You and I are on the same page about higher CRI and warmer color tones. I have ranted about this issue in a few of my other columns, saying that 2700K should not be the gold standard when looking at fluorescent and LED sources, since neither of these alternatives get warmer when dimmed. Although in the interest of full disclosure, I am testing one LED A lamp that does actually get warmer in color when dimmed. It is made by Eco-Story . The transition from cooler to warmer isn’t perfectly smooth with all dimmers, but they are definitely going in the right direction.
For more than 100 years, people have been used to the idea that light is yellow in color, like firelight or candlelight. When most people buy a 75W or 100W A lamp, they then dim it down, so the color temperature changes from 2700K down to 2400K or even 2200K. They usually leave it at that level for most of the time. I have been pushing the lamp manufacturers to produce alternative lamps that are the color of dimmed incandescent, at least as an option. I would sacrifice a bit of lumen output to get a warmer color of light with a higher CRI.

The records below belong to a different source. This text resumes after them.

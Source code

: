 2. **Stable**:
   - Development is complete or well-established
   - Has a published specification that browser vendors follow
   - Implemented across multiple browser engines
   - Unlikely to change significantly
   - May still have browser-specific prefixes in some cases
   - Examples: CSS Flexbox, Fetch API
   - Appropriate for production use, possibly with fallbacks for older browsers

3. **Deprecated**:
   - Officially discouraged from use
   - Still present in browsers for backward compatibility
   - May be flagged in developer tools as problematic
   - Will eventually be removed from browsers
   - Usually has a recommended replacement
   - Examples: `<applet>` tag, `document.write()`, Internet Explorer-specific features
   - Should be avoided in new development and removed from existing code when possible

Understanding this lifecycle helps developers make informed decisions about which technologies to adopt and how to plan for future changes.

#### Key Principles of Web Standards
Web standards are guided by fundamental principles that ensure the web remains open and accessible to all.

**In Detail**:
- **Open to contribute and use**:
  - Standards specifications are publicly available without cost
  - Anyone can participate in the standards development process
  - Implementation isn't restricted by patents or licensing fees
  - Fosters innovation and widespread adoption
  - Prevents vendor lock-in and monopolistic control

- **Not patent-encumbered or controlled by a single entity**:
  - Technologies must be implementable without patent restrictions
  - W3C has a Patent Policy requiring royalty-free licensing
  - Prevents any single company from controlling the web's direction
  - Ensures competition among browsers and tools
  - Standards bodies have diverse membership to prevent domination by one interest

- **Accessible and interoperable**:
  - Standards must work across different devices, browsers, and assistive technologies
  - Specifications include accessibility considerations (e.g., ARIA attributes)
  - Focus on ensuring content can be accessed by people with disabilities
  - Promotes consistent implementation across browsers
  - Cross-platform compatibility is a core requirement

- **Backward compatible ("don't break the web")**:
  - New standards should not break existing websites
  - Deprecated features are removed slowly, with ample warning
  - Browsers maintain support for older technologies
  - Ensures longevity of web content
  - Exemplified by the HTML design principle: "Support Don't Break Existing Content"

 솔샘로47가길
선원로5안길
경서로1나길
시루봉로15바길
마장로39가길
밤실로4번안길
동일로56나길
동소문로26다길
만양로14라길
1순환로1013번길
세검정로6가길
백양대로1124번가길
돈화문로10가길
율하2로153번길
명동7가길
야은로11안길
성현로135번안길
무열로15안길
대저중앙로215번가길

There are a few out there, which I’ve mentioned in other columns. One is a dimmable 2250K CCFL A lamp (Micro Brite MB-801 DL) made by Litetronics . Another is the 2200K dimmable LED A lamp, called the Pharox Flame  made by Lemnis. For cove lighting and task lighting applications, Feelux Lighting  makes a dimmable fluorescent strip light that is available in a 2400K and 2200K version. Once more lamp manufacturers offer these lower color temperatures, I think the general public — as well as designers and architects — will “warm up” to the possibility of using these alternative light sources.
For the record, I do not advocate the total elimination of incandescent lamps. I do like the idea, though, of manufacturers coming out with incandescent lamps that are more energy-efficient. I know for a fact that I will never be able to make a mini cupcake in my Easy Bake Oven using a CFL or LED.